Look for "alpha" in the records and copy every line that has it.

WORKING DATA START

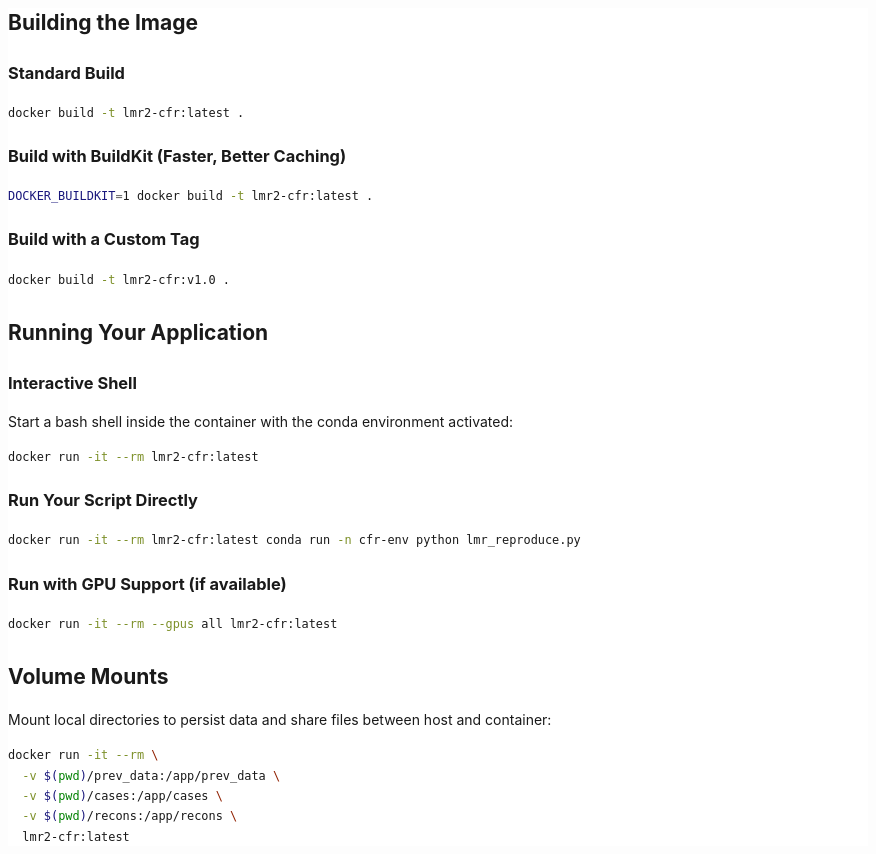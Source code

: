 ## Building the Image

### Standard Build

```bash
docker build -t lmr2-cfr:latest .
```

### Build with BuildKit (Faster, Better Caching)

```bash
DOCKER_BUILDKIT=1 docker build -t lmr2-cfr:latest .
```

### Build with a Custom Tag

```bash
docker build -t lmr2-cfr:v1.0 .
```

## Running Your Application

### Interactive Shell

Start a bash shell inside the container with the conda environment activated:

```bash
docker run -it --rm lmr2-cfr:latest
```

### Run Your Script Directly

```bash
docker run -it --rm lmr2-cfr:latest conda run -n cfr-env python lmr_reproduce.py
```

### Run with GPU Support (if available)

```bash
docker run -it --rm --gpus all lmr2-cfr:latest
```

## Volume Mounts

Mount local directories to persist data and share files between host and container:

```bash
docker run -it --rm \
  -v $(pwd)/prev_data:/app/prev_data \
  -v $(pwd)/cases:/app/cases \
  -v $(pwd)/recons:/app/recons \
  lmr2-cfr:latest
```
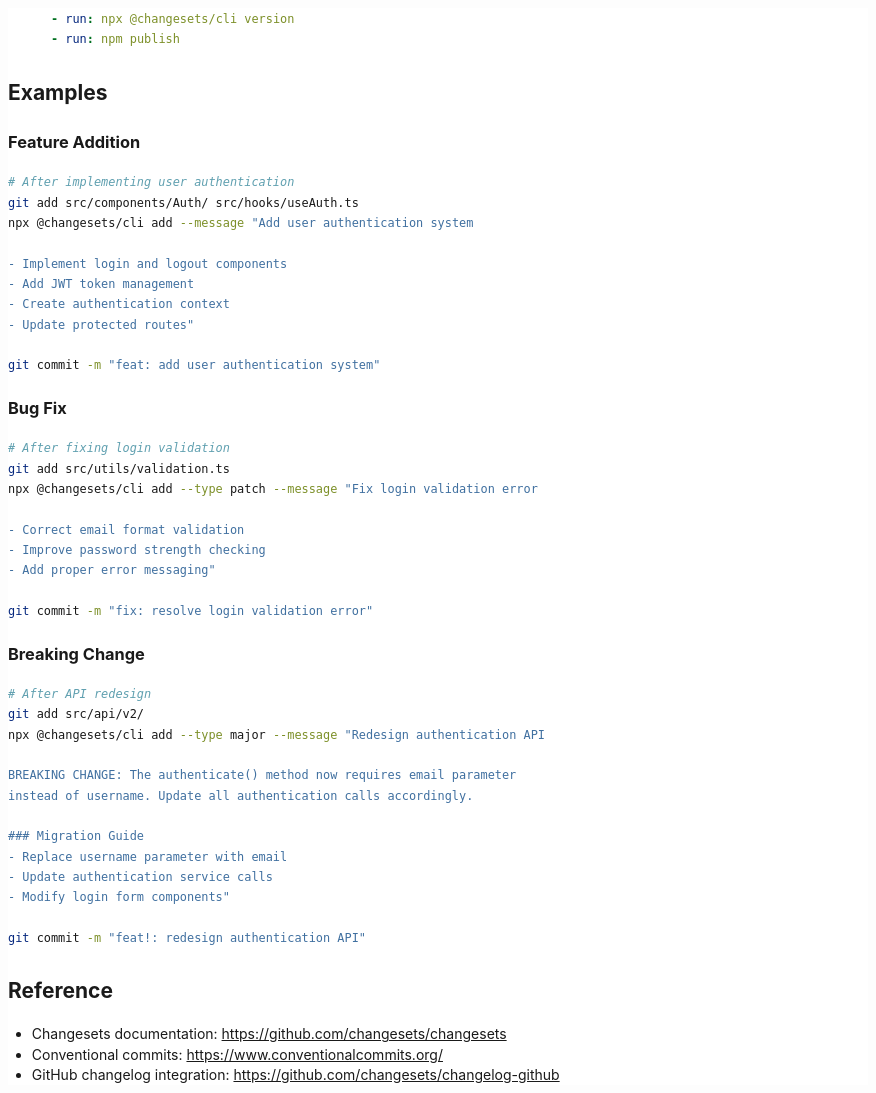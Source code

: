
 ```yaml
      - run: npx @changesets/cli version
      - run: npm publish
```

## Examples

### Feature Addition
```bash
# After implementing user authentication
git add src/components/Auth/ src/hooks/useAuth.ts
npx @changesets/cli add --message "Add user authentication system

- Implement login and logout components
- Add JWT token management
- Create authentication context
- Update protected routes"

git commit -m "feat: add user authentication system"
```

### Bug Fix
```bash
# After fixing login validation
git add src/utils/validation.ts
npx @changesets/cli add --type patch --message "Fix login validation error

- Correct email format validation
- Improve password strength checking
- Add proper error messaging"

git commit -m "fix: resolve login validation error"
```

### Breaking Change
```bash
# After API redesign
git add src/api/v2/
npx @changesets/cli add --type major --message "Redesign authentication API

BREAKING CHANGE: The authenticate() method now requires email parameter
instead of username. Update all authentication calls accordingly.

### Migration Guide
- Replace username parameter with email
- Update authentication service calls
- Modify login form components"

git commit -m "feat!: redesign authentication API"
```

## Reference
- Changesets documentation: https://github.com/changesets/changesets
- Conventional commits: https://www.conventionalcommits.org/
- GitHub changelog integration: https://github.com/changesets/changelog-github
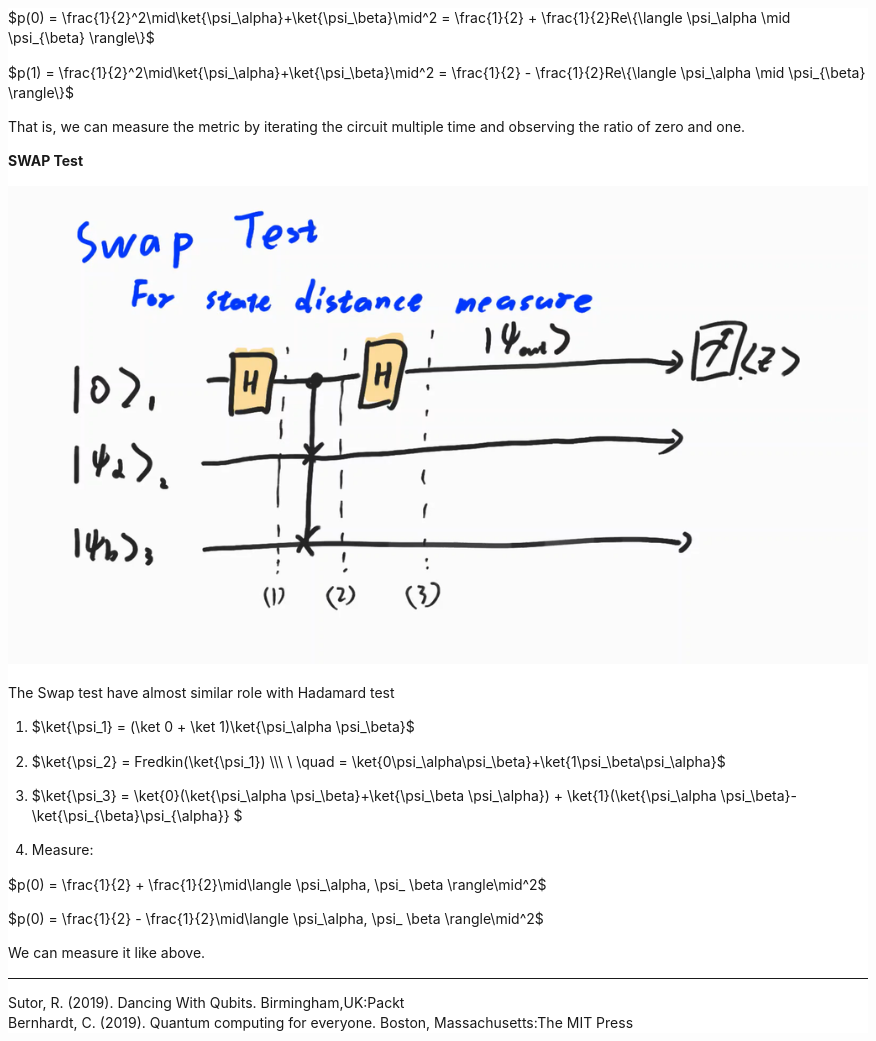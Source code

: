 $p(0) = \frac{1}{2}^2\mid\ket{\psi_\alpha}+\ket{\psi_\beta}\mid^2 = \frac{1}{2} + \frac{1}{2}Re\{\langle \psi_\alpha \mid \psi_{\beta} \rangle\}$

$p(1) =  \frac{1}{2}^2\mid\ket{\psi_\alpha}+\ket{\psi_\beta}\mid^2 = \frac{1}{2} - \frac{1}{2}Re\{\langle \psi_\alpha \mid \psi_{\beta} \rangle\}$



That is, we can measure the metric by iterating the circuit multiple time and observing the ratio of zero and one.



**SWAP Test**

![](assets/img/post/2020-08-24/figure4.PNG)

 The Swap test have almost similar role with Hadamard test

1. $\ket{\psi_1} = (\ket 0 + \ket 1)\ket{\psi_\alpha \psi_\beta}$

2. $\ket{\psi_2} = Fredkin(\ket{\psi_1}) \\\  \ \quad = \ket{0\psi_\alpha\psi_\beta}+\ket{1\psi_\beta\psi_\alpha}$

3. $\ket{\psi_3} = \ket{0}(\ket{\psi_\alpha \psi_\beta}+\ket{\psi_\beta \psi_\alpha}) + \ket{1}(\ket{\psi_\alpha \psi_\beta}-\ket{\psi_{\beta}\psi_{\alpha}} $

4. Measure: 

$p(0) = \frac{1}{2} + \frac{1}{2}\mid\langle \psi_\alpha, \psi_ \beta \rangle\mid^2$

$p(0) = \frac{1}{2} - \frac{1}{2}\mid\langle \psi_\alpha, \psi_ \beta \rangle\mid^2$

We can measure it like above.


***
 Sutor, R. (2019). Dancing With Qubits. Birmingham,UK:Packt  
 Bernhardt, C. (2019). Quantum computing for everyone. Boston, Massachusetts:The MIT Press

WORKING DATA END

→ **OUTPUT BELOW**:
: $p(0) = \frac{1}{2}^2\mid\ket{\psi_\alpha}+\ket{\psi_\beta}\mid^2 = \frac{1}{2} + \frac{1}{2}Re\{\langle \psi_\alpha \mid \psi_{\beta} \rangle\}$
$p(1) =  \frac{1}{2}^2\mid\ket{\psi_\alpha}+\ket{\psi_\beta}\mid^2 = \frac{1}{2} - \frac{1}{2}Re\{\langle \psi_\alpha \mid \psi_{\beta} \rangle\}$
1. $\ket{\psi_1} = (\ket 0 + \ket 1)\ket{\psi_\alpha \psi_\beta}$
2. $\ket{\psi_2} = Fredkin(\ket{\psi_1}) \\\  \ \quad = \ket{0\psi_\alpha\psi_\beta}+\ket{1\psi_\beta\psi_\alpha}$
3. $\ket{\psi_3} = \ket{0}(\ket{\psi_\alpha \psi_\beta}+\ket{\psi_\beta \psi_\alpha}) + \ket{1}(\ket{\psi_\alpha \psi_\beta}-\ket{\psi_{\beta}\psi_{\alpha}} $
$p(0) = \frac{1}{2} + \frac{1}{2}\mid\langle \psi_\alpha, \psi_ \beta \rangle\mid^2$
$p(0) = \frac{1}{2} - \frac{1}{2}\mid\langle \psi_\alpha, \psi_ \beta \rangle\mid^2$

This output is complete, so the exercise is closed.